# What is expected:
When the line containing "Let \( \delta" appears in the entries below, begin printing there and stop after the line containing "a \) and \( b \);"; print each of those lines exactly and no other line.
--- Raw data Enclosed Below ---
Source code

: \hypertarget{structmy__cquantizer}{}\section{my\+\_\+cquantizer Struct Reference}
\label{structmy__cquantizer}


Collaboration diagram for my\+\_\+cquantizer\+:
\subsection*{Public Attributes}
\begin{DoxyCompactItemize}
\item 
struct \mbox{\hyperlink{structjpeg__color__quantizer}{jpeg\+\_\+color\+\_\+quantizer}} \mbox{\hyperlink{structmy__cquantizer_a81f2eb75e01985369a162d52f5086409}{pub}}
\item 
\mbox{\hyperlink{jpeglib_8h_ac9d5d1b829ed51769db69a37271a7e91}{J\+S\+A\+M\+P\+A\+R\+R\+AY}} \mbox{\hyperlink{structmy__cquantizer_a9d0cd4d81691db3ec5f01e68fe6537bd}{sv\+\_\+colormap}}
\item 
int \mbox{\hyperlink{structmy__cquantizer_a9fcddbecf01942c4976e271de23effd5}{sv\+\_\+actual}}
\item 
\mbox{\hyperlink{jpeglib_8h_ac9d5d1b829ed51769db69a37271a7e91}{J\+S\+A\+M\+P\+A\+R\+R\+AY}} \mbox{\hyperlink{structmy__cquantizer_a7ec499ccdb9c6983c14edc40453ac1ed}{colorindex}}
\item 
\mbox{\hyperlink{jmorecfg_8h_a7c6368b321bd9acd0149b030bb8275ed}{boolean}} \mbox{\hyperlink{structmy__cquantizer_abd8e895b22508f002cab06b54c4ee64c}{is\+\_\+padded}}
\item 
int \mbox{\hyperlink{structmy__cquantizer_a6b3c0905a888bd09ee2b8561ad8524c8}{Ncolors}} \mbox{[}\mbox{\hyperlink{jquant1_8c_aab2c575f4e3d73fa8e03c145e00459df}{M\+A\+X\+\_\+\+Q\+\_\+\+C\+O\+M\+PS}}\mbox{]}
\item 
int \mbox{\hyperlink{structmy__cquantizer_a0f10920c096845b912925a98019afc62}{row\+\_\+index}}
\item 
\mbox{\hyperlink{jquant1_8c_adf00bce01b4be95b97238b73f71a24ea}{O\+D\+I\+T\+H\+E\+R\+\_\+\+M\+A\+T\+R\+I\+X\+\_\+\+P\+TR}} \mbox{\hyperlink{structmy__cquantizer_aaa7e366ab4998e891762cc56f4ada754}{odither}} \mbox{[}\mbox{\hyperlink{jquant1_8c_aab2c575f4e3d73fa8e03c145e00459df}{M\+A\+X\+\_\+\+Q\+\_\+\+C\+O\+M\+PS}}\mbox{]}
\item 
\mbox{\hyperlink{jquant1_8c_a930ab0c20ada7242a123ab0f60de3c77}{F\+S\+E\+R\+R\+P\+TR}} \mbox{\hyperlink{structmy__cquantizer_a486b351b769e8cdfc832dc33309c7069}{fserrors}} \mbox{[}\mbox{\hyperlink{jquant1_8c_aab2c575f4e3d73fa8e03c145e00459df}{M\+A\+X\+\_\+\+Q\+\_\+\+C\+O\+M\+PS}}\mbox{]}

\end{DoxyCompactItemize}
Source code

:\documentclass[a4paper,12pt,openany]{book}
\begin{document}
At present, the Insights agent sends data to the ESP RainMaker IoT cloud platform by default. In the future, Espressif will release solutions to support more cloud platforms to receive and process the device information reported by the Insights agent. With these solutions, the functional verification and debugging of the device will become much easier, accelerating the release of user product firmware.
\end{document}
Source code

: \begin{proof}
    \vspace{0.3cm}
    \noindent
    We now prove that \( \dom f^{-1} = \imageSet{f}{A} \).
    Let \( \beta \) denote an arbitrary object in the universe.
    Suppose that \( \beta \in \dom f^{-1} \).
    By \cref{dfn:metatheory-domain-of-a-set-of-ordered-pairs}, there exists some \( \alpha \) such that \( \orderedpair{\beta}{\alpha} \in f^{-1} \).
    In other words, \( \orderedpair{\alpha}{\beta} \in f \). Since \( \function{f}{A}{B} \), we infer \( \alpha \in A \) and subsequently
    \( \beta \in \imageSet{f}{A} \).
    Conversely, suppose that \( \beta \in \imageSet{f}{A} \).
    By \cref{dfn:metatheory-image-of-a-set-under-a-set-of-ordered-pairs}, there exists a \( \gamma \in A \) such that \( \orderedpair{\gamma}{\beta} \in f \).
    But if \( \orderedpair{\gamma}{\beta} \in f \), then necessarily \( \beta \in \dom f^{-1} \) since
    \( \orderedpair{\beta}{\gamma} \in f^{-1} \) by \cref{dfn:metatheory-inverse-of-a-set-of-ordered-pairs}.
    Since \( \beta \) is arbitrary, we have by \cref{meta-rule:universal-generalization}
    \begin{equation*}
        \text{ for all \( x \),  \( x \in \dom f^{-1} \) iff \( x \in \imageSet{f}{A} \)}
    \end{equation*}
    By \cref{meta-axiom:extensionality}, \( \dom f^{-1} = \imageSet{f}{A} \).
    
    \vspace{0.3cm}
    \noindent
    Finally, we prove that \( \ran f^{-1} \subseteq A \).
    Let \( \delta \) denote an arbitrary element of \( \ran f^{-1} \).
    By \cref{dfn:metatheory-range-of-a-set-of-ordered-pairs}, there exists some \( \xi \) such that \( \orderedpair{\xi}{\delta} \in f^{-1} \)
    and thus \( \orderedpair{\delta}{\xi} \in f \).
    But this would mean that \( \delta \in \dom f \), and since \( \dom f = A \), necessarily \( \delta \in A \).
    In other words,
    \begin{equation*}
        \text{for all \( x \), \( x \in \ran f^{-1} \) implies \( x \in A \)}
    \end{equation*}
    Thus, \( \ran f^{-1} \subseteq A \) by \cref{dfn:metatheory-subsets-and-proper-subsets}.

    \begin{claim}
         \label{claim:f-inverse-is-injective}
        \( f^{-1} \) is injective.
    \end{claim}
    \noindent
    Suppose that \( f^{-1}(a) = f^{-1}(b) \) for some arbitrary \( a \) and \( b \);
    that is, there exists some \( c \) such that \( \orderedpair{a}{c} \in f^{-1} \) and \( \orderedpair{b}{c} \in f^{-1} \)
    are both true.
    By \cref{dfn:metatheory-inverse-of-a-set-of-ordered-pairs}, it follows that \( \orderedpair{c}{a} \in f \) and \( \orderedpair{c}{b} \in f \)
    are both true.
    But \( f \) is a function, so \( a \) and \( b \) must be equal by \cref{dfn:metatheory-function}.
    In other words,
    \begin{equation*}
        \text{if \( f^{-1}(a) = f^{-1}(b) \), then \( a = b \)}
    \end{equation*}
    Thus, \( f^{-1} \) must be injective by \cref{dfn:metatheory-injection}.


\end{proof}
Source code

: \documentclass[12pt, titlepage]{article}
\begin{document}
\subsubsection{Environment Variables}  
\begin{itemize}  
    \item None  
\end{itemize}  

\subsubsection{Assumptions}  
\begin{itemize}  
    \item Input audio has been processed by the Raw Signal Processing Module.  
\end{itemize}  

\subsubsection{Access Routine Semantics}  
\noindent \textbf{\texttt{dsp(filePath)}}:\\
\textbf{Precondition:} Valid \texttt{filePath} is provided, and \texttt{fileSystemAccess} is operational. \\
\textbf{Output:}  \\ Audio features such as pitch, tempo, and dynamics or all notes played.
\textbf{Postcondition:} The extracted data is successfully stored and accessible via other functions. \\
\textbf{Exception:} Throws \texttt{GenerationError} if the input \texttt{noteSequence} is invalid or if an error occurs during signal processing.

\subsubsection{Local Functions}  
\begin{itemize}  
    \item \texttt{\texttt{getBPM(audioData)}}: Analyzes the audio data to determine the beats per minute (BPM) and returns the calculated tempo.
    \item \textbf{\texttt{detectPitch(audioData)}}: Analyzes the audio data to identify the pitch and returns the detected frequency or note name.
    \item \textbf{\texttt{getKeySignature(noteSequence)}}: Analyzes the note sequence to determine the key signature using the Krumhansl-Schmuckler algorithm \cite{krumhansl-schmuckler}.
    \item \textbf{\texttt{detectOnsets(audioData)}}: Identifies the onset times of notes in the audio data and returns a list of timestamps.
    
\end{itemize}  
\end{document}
--- End of Enclosed Raw data ---
# Result below:
    Let \( \delta \) denote an arbitrary element of \( \ran f^{-1} \).
    By \cref{dfn:metatheory-range-of-a-set-of-ordered-pairs}, there exists some \( \xi \) such that \( \orderedpair{\xi}{\delta} \in f^{-1} \)
    and thus \( \orderedpair{\delta}{\xi} \in f \).
    But this would mean that \( \delta \in \dom f \), and since \( \dom f = A \), necessarily \( \delta \in A \).
    In other words,
    \begin{equation*}
        \text{for all \( x \), \( x \in \ran f^{-1} \) implies \( x \in A \)}
    \end{equation*}
    Thus, \( \ran f^{-1} \subseteq A \) by \cref{dfn:metatheory-subsets-and-proper-subsets}.

    \begin{claim}
         \label{claim:f-inverse-is-injective}
        \( f^{-1} \) is injective.
    \end{claim}
    \noindent
    Suppose that \( f^{-1}(a) = f^{-1}(b) \) for some arbitrary \( a \) and \( b \);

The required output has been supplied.